In your case It is clear if a number is $1\bmod 2$ or a multiple of $3$ then it is $0,1,3$ or $5\bmod 6$. On the other hand the numbers that are multiples of $3$ and $2$ are $0,2,3,4$, adding $3$ gives $3,5,0,1$. This gives us $(2\mathbb Z+1)\cup3\mathbb Z = (2\mathbb Z \cup 3\mathbb Z)+3$

Answer 3

It's a compact form of set-builder notation, relying on metaphor to overload the multiplication and addition operators.

$\Bbb Z$ is the set of integers.   And we can define, $a\Bbb Z{+b}$ , to mean, $\{a x + b\mid x\in \Bbb Z\}$ in set-builder notation (or, more formally, $\{y \mid \exists x\in \Bbb Z: y=ax+b\}$ ), where $a,b$ are constants (and usually integers).

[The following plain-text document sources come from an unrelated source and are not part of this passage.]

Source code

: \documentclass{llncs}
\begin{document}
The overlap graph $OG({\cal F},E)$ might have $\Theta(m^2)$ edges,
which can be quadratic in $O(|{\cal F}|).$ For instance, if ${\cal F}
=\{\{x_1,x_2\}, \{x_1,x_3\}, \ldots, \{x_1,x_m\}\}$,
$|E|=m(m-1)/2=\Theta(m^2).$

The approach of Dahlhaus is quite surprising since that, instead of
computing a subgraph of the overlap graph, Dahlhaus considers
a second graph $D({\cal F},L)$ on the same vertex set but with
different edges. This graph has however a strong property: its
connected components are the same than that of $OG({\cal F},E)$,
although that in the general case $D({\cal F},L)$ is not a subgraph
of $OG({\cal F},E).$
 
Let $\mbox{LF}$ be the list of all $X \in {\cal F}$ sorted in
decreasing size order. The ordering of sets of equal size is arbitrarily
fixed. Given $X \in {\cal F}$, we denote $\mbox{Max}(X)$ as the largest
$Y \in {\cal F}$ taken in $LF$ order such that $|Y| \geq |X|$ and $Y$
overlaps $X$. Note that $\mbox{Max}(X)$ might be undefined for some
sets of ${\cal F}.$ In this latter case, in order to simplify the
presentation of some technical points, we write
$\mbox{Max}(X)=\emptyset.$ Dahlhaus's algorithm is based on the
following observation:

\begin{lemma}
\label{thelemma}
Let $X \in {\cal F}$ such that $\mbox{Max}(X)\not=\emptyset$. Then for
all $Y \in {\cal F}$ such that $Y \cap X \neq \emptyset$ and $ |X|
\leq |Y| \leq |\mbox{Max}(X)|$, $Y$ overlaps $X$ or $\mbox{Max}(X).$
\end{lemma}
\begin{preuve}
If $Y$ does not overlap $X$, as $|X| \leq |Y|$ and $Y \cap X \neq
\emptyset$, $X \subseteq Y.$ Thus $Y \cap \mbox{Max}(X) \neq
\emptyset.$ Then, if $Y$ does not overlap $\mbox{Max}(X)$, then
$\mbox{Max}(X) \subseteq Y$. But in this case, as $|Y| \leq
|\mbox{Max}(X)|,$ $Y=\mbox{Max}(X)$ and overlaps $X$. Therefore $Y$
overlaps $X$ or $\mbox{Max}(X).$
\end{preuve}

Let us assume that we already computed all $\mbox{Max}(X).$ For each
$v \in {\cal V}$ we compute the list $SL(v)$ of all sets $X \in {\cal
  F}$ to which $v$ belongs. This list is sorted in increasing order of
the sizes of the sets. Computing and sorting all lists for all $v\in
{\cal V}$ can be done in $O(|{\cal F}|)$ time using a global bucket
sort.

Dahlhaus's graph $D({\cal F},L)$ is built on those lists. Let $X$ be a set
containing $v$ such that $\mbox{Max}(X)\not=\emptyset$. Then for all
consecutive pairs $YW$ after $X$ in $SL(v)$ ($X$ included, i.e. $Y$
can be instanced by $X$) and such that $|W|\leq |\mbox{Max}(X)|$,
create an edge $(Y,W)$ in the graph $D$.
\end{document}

Thus this is the set obtained by multiplying each integer by $a$ then adding $b$.   Otherwise known as a scale and shift operation, respectively.

Using this notation we can derive rules, such as distribution: $(a\Bbb Z\cup b\Bbb Z)+c=(a\Bbb Z+c)\cup(b\Bbb Z+c)$ and periodicity: $a\Bbb Z = a\Bbb Z+a$, and so forth, enabling us to manipulate the symbols, thusly:

$$\begin{align}(2\Bbb Z+1)\cup 3\Bbb Z & = (2\Bbb Z+2+1)\cup(3\Bbb Z + 3) \\ & = (2\Bbb Z\cup 3 \Bbb Z)+3 \\ \Box\end{align}$$